- WHAT IS NEEDED -
The answer is an exact repeat of the entries below, with the pictures omitted.

- GIVEN ENTRIES -

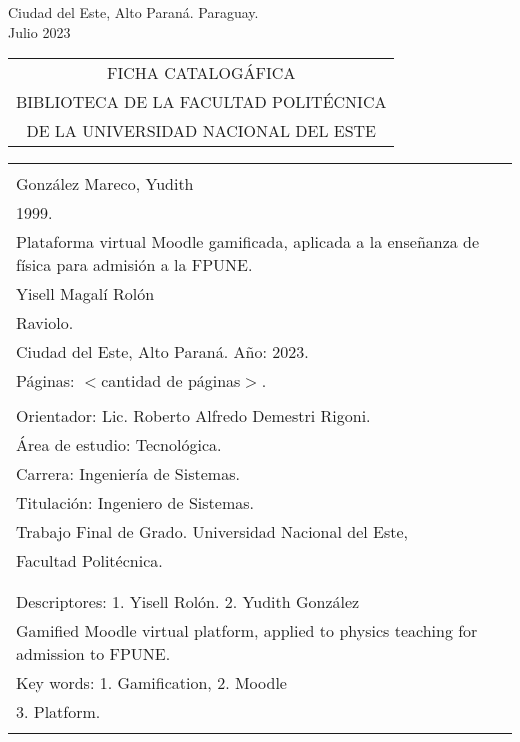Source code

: \begin{center}
{\large Ciudad del Este, Alto Paraná. Paraguay.\\[6mm]
Julio 2023}
\end{center}
\newpage \normalsize
\thispagestyle{empty}
\begin{center} 
\begin{tabular}{c} 
  FICHA CATALOGÁFICA \\
  BIBLIOTECA DE LA FACULTAD POLITÉCNICA \\
  DE LA UNIVERSIDAD NACIONAL DEL ESTE \\
\end{tabular} %
\vspace{0.3cm}
\begin{tabular}{|l|} \hline %
  \\
  González Mareco, Yudith\\
   1999.\\
   Plataforma virtual Moodle gamificada, aplicada a la enseñanza de física para admisión a la FPUNE. \\
  Yisell Magalí Rolón \\
  Raviolo.\\
  Ciudad del Este, Alto Paraná. Año: 2023.\\
  Páginas: $<$cantidad de páginas$>$.\\ 
  \\
  Orientador: Lic. Roberto Alfredo Demestri Rigoni. \\
  
  Área de estudio: Tecnológica. \\
  Carrera: Ingeniería de Sistemas. \\
  Titulación: Ingeniero de Sistemas. \\
  
  Trabajo Final de Grado. Universidad Nacional del Este, \\
  Facultad Politécnica.\\
  \\ \\
  
  Descriptores: 1. Yisell Rolón. 2. Yudith González\\
  Gamified Moodle virtual platform, applied to physics teaching for admission to FPUNE. \\
  Key words: 1. Gamification, 2. Moodle \\
  \hspace{2cm} 3. Platform.\\
  \\
  \hline

\end{tabular}
\end{center}

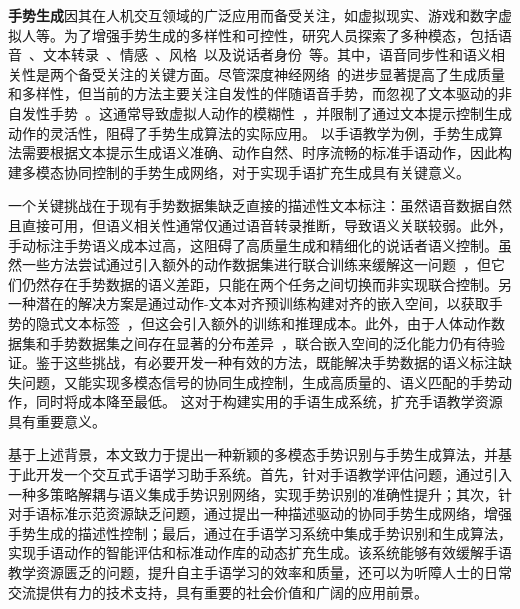 \textbf{手势生成}因其在人机交互领域的广泛应用而备受关注，如虚拟现实、游戏和数字虚拟人等。为了增强手势生成的多样性和可控性，研究人员探索了多种模态，包括语音~\cite{yang2023diffusestylegesture, yang2023unifiedgesture,xu2025mambatalk}、文本转录~\cite{zhi2023livelyspeaker, pang2023bodyformer,liu2024emage}、情感~\cite{qi2024emotiongesture, qi2024weakly}、风格~\cite{ao2023gesturediffuclip, yang2023diffusestylegesture, ghorbani2023zeroeggs}以及说话者身份~\cite{yang2023diffusestylegesture+}等。其中，语音同步性和语义相关性是两个备受关注的关键方面。尽管深度神经网络~\cite{liu2024emage, xu2025mambatalk, cheng2024siggesture}的进步显著提高了生成质量和多样性，但当前的方法主要关注自发性的伴随语音手势，而忽视了文本驱动的非自发性手势~\cite{yang2024freetalker}。这通常导致虚拟人动作的模糊性~\cite{chen2024syntalker}，并限制了通过文本提示控制生成动作的灵活性，阻碍了手势生成算法的实际应用。
以手语教学为例，手势生成算法需要根据文本提示生成语义准确、动作自然、时序流畅的标准手语动作，因此构建多模态协同控制的手势生成网络，对于实现手语扩充生成具有关键意义。

一个关键挑战在于现有手势数据集缺乏直接的描述性文本标注：虽然语音数据自然且直接可用，但语义相关性通常仅通过语音转录推断，导致语义关联较弱。此外，手动标注手势语义成本过高，这阻碍了高质量生成和精细化的说话者语义控制。虽然一些方法尝试通过引入额外的动作数据集进行联合训练来缓解这一问题~\cite{yang2024freetalker}，但它们仍然存在手势数据的语义差距，只能在两个任务之间切换而非实现联合控制。另一种潜在的解决方案是通过动作-文本对齐预训练构建对齐的嵌入空间，以获取手势的隐式文本标签~\cite{chen2024syntalker}，但这会引入额外的训练和推理成本。此外，由于人体动作数据集和手势数据集之间存在显著的分布差异~\cite{chen2024syntalker}，联合嵌入空间的泛化能力仍有待验证。鉴于这些挑战，有必要开发一种有效的方法，既能解决手势数据的语义标注缺失问题，又能实现多模态信号的协同生成控制，生成高质量的、语义匹配的手势动作，同时将成本降至最低。
这对于构建实用的手语生成系统，扩充手语教学资源具有重要意义。


基于上述背景，本文致力于提出一种新颖的多模态手势识别与手势生成算法，并基于此开发一个交互式手语学习助手系统。首先，针对手语教学评估问题，通过引入一种多策略解耦与语义集成手势识别网络，实现手势识别的准确性提升；其次，针对手语标准示范资源缺乏问题，通过提出一种描述驱动的协同手势生成网络，增强手势生成的描述性控制；最后，通过在手语学习系统中集成手势识别和生成算法，实现手语动作的智能评估和标准动作库的动态扩充生成。该系统能够有效缓解手语教学资源匮乏的问题，提升自主手语学习的效率和质量，还可以为听障人士的日常交流提供有力的技术支持，具有重要的社会价值和广阔的应用前景。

- WRITTEN ANSWER -
Source code

: \begin{center}
{\large Ciudad del Este, Alto Paraná. Paraguay.\\[6mm]
Julio 2023}
\end{center}
\newpage \normalsize
\thispagestyle{empty}
\begin{center} 
\begin{tabular}{c} 
  FICHA CATALOGÁFICA \\
  BIBLIOTECA DE LA FACULTAD POLITÉCNICA \\
  DE LA UNIVERSIDAD NACIONAL DEL ESTE \\
\end{tabular} %
\vspace{0.3cm}
\begin{tabular}{|l|} \hline %
  \\
  González Mareco, Yudith\\
   1999.\\
   Plataforma virtual Moodle gamificada, aplicada a la enseñanza de física para admisión a la FPUNE. \\
  Yisell Magalí Rolón \\
  Raviolo.\\
  Ciudad del Este, Alto Paraná. Año: 2023.\\
  Páginas: $<$cantidad de páginas$>$.\\ 
  \\
  Orientador: Lic. Roberto Alfredo Demestri Rigoni. \\
  
  Área de estudio: Tecnológica. \\
  Carrera: Ingeniería de Sistemas. \\
  Titulación: Ingeniero de Sistemas. \\
  
  Trabajo Final de Grado. Universidad Nacional del Este, \\
  Facultad Politécnica.\\
  \\ \\
  
  Descriptores: 1. Yisell Rolón. 2. Yudith González\\
  Gamified Moodle virtual platform, applied to physics teaching for admission to FPUNE. \\
  Key words: 1. Gamification, 2. Moodle \\
  \hspace{2cm} 3. Platform.\\
  \\
  \hline

\end{tabular}
\end{center}

 \textbf{手势生成}因其在人机交互领域的广泛应用而备受关注，如虚拟现实、游戏和数字虚拟人等。为了增强手势生成的多样性和可控性，研究人员探索了多种模态，包括语音~\cite{yang2023diffusestylegesture, yang2023unifiedgesture,xu2025mambatalk}、文本转录~\cite{zhi2023livelyspeaker, pang2023bodyformer,liu2024emage}、情感~\cite{qi2024emotiongesture, qi2024weakly}、风格~\cite{ao2023gesturediffuclip, yang2023diffusestylegesture, ghorbani2023zeroeggs}以及说话者身份~\cite{yang2023diffusestylegesture+}等。其中，语音同步性和语义相关性是两个备受关注的关键方面。尽管深度神经网络~\cite{liu2024emage, xu2025mambatalk, cheng2024siggesture}的进步显著提高了生成质量和多样性，但当前的方法主要关注自发性的伴随语音手势，而忽视了文本驱动的非自发性手势~\cite{yang2024freetalker}。这通常导致虚拟人动作的模糊性~\cite{chen2024syntalker}，并限制了通过文本提示控制生成动作的灵活性，阻碍了手势生成算法的实际应用。
以手语教学为例，手势生成算法需要根据文本提示生成语义准确、动作自然、时序流畅的标准手语动作，因此构建多模态协同控制的手势生成网络，对于实现手语扩充生成具有关键意义。

一个关键挑战在于现有手势数据集缺乏直接的描述性文本标注：虽然语音数据自然且直接可用，但语义相关性通常仅通过语音转录推断，导致语义关联较弱。此外，手动标注手势语义成本过高，这阻碍了高质量生成和精细化的说话者语义控制。虽然一些方法尝试通过引入额外的动作数据集进行联合训练来缓解这一问题~\cite{yang2024freetalker}，但它们仍然存在手势数据的语义差距，只能在两个任务之间切换而非实现联合控制。另一种潜在的解决方案是通过动作-文本对齐预训练构建对齐的嵌入空间，以获取手势的隐式文本标签~\cite{chen2024syntalker}，但这会引入额外的训练和推理成本。此外，由于人体动作数据集和手势数据集之间存在显著的分布差异~\cite{chen2024syntalker}，联合嵌入空间的泛化能力仍有待验证。鉴于这些挑战，有必要开发一种有效的方法，既能解决手势数据的语义标注缺失问题，又能实现多模态信号的协同生成控制，生成高质量的、语义匹配的手势动作，同时将成本降至最低。
这对于构建实用的手语生成系统，扩充手语教学资源具有重要意义。


基于上述背景，本文致力于提出一种新颖的多模态手势识别与手势生成算法，并基于此开发一个交互式手语学习助手系统。首先，针对手语教学评估问题，通过引入一种多策略解耦与语义集成手势识别网络，实现手势识别的准确性提升；其次，针对手语标准示范资源缺乏问题，通过提出一种描述驱动的协同手势生成网络，增强手势生成的描述性控制；最后，通过在手语学习系统中集成手势识别和生成算法，实现手语动作的智能评估和标准动作库的动态扩充生成。该系统能够有效缓解手语教学资源匮乏的问题，提升自主手语学习的效率和质量，还可以为听障人士的日常交流提供有力的技术支持，具有重要的社会价值和广阔的应用前景。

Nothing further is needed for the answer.